XL-recurrence with RotaryEmbedding and mems not working correctly.
pfeatherstone opened this issue · comments
Note, this follows on from #216
I am trying to do XL-recurrence with:
RotaryEmbedding
attn_num_mem_kv > 0
mems
andreturn_mems
I'm doing a test which checks that the outputs when passing mems=None
and mems=torch.zeros(...)
are the same. They are not.
I'm using the code below:
lm = ContinuousTransformerWrapper(
dim_in = 2,
dim_out = 36,
max_seq_len = 0,
max_mem_len = 100,
attn_layers = Encoder(
dim = 512,
depth = 4,
heads = 4,
rotary_pos_emb = True,
attn_flash = True,
attn_num_mem_kv = 20
)
)
B, M, D, depth = 1, lm.max_mem_len, lm.attn_layers.dim, lm.attn_layers.depth
x = torch.randn(B, 1024, 2)
length = torch.randint(100, x.shape[1], size=(x.shape[0],))
mask = torch.arange(x.shape[1]).unsqueeze(0) < length.unsqueeze(-1)
mems = [torch.zeros(x.shape[0], M, D) for _ in range(depth)]
out1, mems1 = lm(x, mask=mask, return_mems=True)
out2, mems2 = lm(x, mask=mask, mems=mems, return_mems=True)

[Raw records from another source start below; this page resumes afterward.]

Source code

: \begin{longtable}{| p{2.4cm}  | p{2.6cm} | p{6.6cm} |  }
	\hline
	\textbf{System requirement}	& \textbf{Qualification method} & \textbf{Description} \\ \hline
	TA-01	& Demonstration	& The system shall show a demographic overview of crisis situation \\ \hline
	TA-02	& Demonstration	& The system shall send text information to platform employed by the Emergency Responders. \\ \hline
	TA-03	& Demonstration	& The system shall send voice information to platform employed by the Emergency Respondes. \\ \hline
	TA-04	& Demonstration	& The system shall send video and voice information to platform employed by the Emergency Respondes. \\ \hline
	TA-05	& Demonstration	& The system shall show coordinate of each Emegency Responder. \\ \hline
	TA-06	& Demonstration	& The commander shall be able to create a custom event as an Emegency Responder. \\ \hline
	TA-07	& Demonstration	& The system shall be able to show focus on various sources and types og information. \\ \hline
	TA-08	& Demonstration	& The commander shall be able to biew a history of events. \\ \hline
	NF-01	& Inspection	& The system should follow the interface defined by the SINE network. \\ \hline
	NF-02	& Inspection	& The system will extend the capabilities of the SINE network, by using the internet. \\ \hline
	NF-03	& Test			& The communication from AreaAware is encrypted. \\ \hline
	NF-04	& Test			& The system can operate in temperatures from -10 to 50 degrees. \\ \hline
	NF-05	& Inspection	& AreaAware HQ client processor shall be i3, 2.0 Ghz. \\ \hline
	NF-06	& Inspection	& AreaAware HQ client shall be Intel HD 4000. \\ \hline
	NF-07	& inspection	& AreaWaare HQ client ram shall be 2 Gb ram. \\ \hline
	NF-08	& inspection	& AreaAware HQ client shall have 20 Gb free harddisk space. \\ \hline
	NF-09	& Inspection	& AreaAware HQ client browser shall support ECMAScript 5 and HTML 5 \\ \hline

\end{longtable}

torch.testing.assert_close(out1, out2)
for m1, m2 in zip(mems1, mems2):
torch.testing.assert_close(m1, m2)
I also tried changing
x-transformers/x_transformers/x_transformers.py
Lines 882 to 884 in 583c19d
to
if exists(input_mask) and exists(mem):
attend = torch.any(mem)
input_mask = pad_at_dim(input_mask, (mem.shape[-2], 0), dim = -1, value = attend)
but that doesn't help.
any ideas?
I also tried changing:
to
freqs = freqs[:seq_len, :]
That made more sense to me. I think this makes the results match a bit better but not perfectly.
If i set:
use_abs_pos_emb=True,
rotary_pos_emb=False
And keep the suggested change
x-transformers/x_transformers/x_transformers.py
Lines 882 to 884 in 583c19d
to
if exists(input_mask) and exists(mem):
attend = torch.any(mem)
input_mask = pad_at_dim(input_mask, (mem.shape[-2], 0), dim = -1, value = attend)
Then it works.
My understanding was that RotaryEmbedding should work in this case. Maybe not.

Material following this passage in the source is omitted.